Extrait de la lettre ouverte de Volker Turk adressée à Elon Musk, le 5 novembre 2022.
Pour le journaliste suspendu Donnie O’Sullivan, l’acte de celui devenu l’homme le plus riche du monde s’apparente à une tentative d’intimidation visant les reporters couvrant ses entreprises.
L’opinion est partagée par Reporters sans frontières. Dans un communiqué, son secrétaire général Christophe Deloire ne mâche pas ses mots pour décrire la situation : “il faut reprendre le contrôle démocratique de ces plateformes avant qu’elles ne soumettent totalement les démocraties à leurs caprices et qu’il ne soit trop tard.”.

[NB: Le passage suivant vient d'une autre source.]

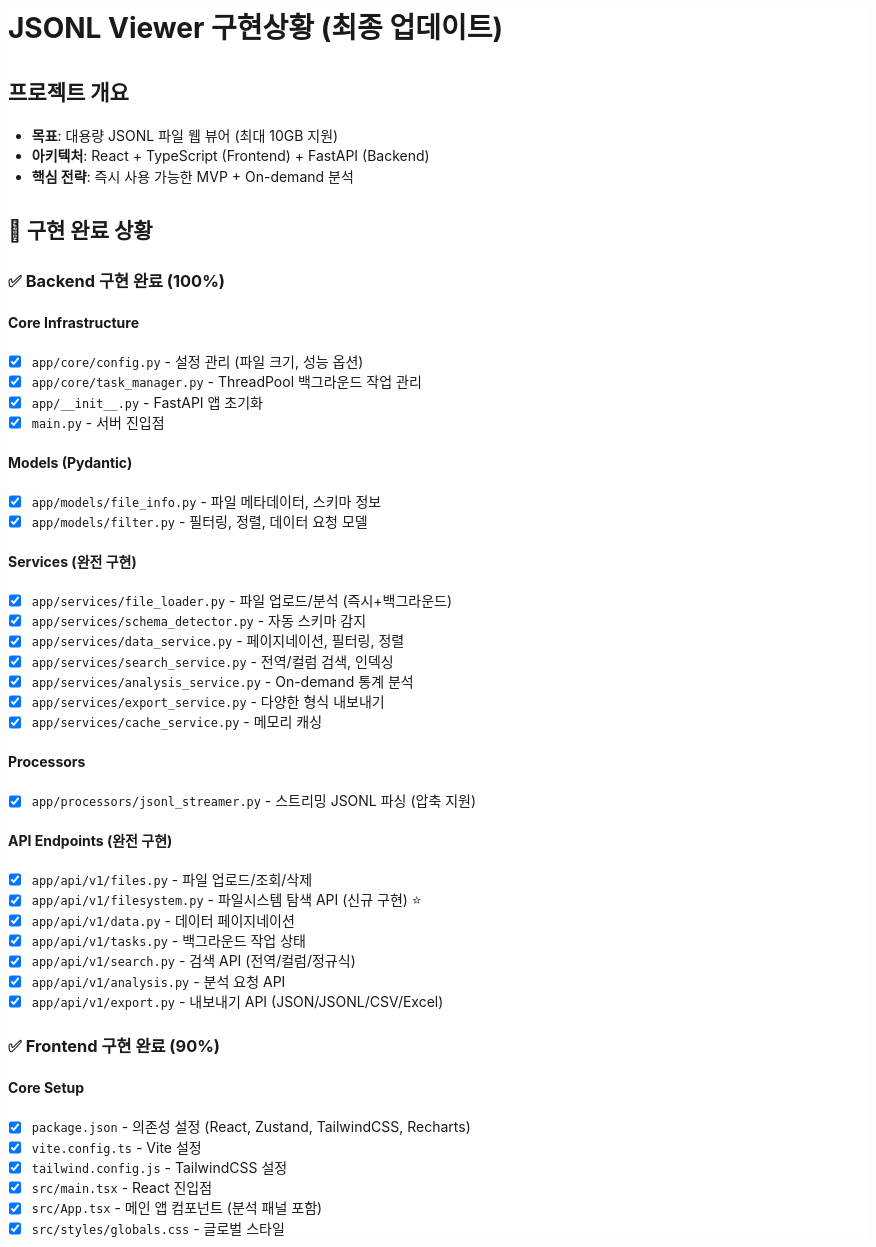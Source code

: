 # JSONL Viewer 구현상황 (최종 업데이트)

## 프로젝트 개요
- **목표**: 대용량 JSONL 파일 웹 뷰어 (최대 10GB 지원)
- **아키텍처**: React + TypeScript (Frontend) + FastAPI (Backend)
- **핵심 전략**: 즉시 사용 가능한 MVP + On-demand 분석

## 🎉 구현 완료 상황

### ✅ Backend 구현 완료 (100%)

#### Core Infrastructure
- [x] `app/core/config.py` - 설정 관리 (파일 크기, 성능 옵션)
- [x] `app/core/task_manager.py` - ThreadPool 백그라운드 작업 관리
- [x] `app/__init__.py` - FastAPI 앱 초기화
- [x] `main.py` - 서버 진입점

#### Models (Pydantic)
- [x] `app/models/file_info.py` - 파일 메타데이터, 스키마 정보
- [x] `app/models/filter.py` - 필터링, 정렬, 데이터 요청 모델

#### Services (완전 구현)
- [x] `app/services/file_loader.py` - 파일 업로드/분석 (즉시+백그라운드)
- [x] `app/services/schema_detector.py` - 자동 스키마 감지
- [x] `app/services/data_service.py` - 페이지네이션, 필터링, 정렬
- [x] `app/services/search_service.py` - 전역/컬럼 검색, 인덱싱
- [x] `app/services/analysis_service.py` - On-demand 통계 분석
- [x] `app/services/export_service.py` - 다양한 형식 내보내기
- [x] `app/services/cache_service.py` - 메모리 캐싱

#### Processors
- [x] `app/processors/jsonl_streamer.py` - 스트리밍 JSONL 파싱 (압축 지원)

#### API Endpoints (완전 구현)
- [x] `app/api/v1/files.py` - 파일 업로드/조회/삭제
- [x] `app/api/v1/filesystem.py` - 파일시스템 탐색 API (신규 구현) ⭐
- [x] `app/api/v1/data.py` - 데이터 페이지네이션
- [x] `app/api/v1/tasks.py` - 백그라운드 작업 상태
- [x] `app/api/v1/search.py` - 검색 API (전역/컬럼/정규식)
- [x] `app/api/v1/analysis.py` - 분석 요청 API
- [x] `app/api/v1/export.py` - 내보내기 API (JSON/JSONL/CSV/Excel)

### ✅ Frontend 구현 완료 (90%)

#### Core Setup
- [x] `package.json` - 의존성 설정 (React, Zustand, TailwindCSS, Recharts)
- [x] `vite.config.ts` - Vite 설정
- [x] `tailwind.config.js` - TailwindCSS 설정
- [x] `src/main.tsx` - React 진입점
- [x] `src/App.tsx` - 메인 앱 컴포넌트 (분석 패널 포함)
- [x] `src/styles/globals.css` - 글로벌 스타일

L’ONG dénonce notamment le caractère “arbitraire” des changements de règlements de Twitter, décidés par son président. Le dernier en date concerne le “doxxing”, dont le “flight tracking” est une des formes. Dans un tweet du 15 décembre, Elon Musk en redéfinit les contours. “Poster la position géographique de quelqu’un en temps réel viole le règlement sur le doxing, mais le mettre en ligne en différé est autorisé”, précise-t-il.
La pratique consiste à révéler publiquement des informations personnelles sans l’accord de la personne concernée. Pouvant relever de la cybercriminalité, c’est aussi une source pour les journalistes. Lorsqu’elle révèle des informations jugées d’intérêt public, le doxing est donc un pilier du droit à l’information.
L’arrivée de la désinformation ou le retour de la liberté d’expression ?
Ces atteintes au droit à l’information en surprennent certains, ce dernier s’affichant en défenseur de la pluralité d’opinions. Alors qu’il bannit d’un côté ses détracteurs, il rétablit de l’autre près de 12 000 comptes. Début décembre, on a ainsi vu sur la plateforme le retour de comptes qui avaient été suspendus pour différents propos controversés, la plupart jugés antisémites, racistes, misogynes ou transphobes.
Le compte le plus emblématique ayant été restauré est bien sûr celui de Donald Trump, exclu du réseau le 8 janvier pour “incitation à la violence” après l’assaut du Capitole le 6 janvier. Mais la réintégration concerne aussi les comptes de personnalités françaises qualifiées par certains médias de “complotistes”, qui se sont notamment manifestés par leur scepticisme pendant la pandémie de Covid 19. C’est le cas de l’alsacien Silvano Trotta, d’Eric Chabrière ou encore de Robert Malone, tous défenseurs des thèses du Professeur Didier Raoult.
Force est de constater que, sur le terrain de jeu d’Elon Musk, la liberté d’expression valse avec la désinformation pour certains, ou un nouvel espoir de se faire entendre pour d’autres.